Trailing by one run in the top of the sixth, Whitehead led off with a single and Hubbell sacrificed him to second. While pitching to Dick Bartell, Dizzy Dean half turned toward second base and then, without halting his motion, fired to the plate. Bartell lifted an easy fly to left for what should have been the second out, but Umpire Barr ruled out the play and called a balk on Dean for failing to pause a full second in his delivery.
Whitehead was motioned to third and, after the ensuing argument had subsided, Bartell, batting again, sent a line drive to right-center which Martin dropped. There followed a couple of base hits and the resultant three runs sewed up the game.

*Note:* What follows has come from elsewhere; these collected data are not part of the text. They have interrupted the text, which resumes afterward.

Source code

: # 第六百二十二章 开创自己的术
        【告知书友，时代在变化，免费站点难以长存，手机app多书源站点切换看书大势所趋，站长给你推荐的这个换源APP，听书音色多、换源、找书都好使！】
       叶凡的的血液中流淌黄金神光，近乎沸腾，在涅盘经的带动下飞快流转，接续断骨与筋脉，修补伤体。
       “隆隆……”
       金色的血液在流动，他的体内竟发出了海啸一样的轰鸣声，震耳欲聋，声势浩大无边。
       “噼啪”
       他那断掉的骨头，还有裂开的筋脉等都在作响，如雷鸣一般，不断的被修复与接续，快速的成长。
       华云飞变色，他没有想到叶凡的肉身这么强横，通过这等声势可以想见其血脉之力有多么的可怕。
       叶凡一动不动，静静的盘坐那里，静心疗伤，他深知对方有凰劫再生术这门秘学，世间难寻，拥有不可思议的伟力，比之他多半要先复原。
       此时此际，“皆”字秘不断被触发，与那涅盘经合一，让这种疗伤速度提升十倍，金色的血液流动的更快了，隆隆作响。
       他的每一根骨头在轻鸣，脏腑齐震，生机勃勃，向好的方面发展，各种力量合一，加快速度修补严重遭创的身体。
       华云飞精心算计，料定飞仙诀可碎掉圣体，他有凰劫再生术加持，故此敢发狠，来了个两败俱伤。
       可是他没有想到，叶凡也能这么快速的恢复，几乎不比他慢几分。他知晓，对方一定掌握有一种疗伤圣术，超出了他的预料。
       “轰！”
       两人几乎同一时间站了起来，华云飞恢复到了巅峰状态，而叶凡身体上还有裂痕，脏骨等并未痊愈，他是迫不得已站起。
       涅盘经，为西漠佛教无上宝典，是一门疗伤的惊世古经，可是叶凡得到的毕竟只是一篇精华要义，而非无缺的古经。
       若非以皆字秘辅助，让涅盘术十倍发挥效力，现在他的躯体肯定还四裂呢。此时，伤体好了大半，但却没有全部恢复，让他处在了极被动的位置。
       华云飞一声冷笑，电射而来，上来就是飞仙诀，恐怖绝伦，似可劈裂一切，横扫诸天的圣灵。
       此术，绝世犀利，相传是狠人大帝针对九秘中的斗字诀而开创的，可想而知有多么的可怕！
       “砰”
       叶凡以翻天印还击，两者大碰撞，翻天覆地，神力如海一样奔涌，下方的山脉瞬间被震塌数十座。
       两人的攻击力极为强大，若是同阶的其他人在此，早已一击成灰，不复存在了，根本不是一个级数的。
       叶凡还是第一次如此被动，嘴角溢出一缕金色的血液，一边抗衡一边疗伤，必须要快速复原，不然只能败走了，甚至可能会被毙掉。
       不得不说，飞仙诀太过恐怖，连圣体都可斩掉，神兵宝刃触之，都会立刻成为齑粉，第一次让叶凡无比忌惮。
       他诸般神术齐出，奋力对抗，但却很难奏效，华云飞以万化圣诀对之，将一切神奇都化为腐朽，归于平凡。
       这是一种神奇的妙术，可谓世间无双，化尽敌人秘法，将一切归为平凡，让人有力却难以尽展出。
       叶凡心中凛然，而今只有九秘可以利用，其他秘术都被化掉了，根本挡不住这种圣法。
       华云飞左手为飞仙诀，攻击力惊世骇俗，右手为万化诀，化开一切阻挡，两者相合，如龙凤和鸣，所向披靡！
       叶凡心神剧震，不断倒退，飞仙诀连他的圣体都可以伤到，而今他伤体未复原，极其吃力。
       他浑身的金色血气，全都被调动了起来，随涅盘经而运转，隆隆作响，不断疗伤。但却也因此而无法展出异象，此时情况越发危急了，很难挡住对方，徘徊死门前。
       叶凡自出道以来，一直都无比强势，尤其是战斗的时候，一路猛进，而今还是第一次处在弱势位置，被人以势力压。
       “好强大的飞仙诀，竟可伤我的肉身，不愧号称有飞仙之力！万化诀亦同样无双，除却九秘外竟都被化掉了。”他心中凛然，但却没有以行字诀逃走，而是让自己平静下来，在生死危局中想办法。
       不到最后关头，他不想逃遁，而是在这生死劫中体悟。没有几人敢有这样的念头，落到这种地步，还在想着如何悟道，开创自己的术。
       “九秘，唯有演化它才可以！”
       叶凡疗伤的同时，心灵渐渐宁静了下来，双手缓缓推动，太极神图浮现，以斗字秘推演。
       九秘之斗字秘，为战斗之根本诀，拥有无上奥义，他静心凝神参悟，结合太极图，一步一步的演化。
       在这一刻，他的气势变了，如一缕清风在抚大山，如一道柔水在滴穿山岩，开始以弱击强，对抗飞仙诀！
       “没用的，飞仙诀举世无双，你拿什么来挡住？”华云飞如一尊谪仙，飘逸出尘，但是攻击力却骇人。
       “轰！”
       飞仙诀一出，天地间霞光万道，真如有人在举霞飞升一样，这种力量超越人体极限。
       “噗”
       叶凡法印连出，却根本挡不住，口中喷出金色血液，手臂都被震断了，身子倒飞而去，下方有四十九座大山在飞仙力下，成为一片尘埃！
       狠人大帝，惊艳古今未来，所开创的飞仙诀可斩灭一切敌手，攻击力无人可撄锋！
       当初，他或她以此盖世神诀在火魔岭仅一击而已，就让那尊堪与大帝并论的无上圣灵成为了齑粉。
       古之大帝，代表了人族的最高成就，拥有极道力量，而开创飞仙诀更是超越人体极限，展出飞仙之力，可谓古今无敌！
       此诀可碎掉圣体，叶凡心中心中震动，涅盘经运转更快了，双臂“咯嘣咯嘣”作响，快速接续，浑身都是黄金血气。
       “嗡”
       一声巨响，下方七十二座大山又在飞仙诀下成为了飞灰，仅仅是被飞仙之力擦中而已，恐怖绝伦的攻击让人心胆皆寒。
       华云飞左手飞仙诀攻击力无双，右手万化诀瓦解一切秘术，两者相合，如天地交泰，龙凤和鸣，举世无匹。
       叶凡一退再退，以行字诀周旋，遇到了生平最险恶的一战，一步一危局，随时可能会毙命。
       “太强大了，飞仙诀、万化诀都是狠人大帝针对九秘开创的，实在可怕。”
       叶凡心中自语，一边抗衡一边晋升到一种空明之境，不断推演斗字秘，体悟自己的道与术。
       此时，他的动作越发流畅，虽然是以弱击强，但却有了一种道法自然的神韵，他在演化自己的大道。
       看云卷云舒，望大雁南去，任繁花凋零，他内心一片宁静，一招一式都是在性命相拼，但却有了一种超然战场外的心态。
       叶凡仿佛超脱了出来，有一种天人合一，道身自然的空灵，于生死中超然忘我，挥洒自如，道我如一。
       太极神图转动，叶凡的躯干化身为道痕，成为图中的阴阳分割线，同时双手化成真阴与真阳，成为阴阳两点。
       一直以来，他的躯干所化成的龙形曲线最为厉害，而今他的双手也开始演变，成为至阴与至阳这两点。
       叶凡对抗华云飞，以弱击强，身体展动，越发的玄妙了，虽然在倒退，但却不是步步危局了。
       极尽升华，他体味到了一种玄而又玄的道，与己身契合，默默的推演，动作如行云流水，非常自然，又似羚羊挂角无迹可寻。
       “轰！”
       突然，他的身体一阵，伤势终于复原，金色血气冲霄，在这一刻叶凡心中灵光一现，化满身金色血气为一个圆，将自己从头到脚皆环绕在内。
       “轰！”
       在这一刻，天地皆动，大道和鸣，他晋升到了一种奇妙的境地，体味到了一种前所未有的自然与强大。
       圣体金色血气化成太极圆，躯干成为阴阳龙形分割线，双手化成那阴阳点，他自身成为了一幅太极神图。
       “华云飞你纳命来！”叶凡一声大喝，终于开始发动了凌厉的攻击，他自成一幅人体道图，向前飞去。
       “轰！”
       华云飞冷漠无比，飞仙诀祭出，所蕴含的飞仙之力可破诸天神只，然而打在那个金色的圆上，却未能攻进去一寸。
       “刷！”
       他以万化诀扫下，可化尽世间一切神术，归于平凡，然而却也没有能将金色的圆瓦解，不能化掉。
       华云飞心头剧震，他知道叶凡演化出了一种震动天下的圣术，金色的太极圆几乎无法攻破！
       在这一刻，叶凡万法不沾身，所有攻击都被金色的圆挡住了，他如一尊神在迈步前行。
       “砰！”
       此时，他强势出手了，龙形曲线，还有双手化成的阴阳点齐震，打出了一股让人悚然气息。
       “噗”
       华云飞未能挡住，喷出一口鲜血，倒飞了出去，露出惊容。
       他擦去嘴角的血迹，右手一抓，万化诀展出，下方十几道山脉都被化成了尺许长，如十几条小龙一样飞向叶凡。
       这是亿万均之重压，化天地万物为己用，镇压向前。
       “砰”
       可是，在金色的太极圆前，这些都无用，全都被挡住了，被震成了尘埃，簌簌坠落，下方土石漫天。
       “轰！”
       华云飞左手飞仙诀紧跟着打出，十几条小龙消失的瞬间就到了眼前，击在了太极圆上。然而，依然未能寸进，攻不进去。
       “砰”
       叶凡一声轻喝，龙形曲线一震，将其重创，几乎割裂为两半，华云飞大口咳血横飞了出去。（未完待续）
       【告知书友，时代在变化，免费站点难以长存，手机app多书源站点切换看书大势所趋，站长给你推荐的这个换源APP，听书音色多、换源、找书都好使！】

Dizzy was so upset at the turn of events he took to throwing “knockdown” pitches at any one who dared show up at the plate with a bat in his hands. The Giants soon tired of this foolish game and presently Jimmy Ripple challenged Jerome, the challenge was accepted, and both teams tangled in one of those free-for-ails that enliven every season.
National League President Ford Frick slapped $50 fines on both Dean and Ripple and threw in a sharp reprimand for the pitcher, pointing out that every one had been warned in advance that the balk rule would be strictly enforced and, further, that Dean had already committed two balks in the game in question, each time being warned by the umpire.
Unabashed, Dizzy, loose-tongued as Memnon, counter-attacked by offering $1,000 to anybody who would print what he thought of his league president. Further, he shouted, he would not — positively not – appear in the All-Star game that year. If Dean had lived up to that threat he would have done himself a tremendous favor. It was in that All-Star game that Earl Averill stroked a line drive that broke Dizzy’s toe. As every one knows, Dean, rushing back into action before the toe mended, altered his pitching style to favor the injury and irreparably damaged his arm.
Brooklyn, the team that always gave Carl the most trouble, finally brought him down. On May 31st, before the second largest crowd in Polo Grounds history up to that time, the Dodgers combed him for 7 hits in the opening game of a doubleheader. They also drew 3 walks in the 3.1 innings he was on the mound. When he trudged down the center of the field in the middle of the fourth frame he was trailing 5-2. The final count was 10-3.
Between games of that twinbill there was a little ceremony. Hubbell was awarded the National League’s Most Valuable Player Award for the 1936 season. The fat man who handed that award to him was none other than Babe Ruth.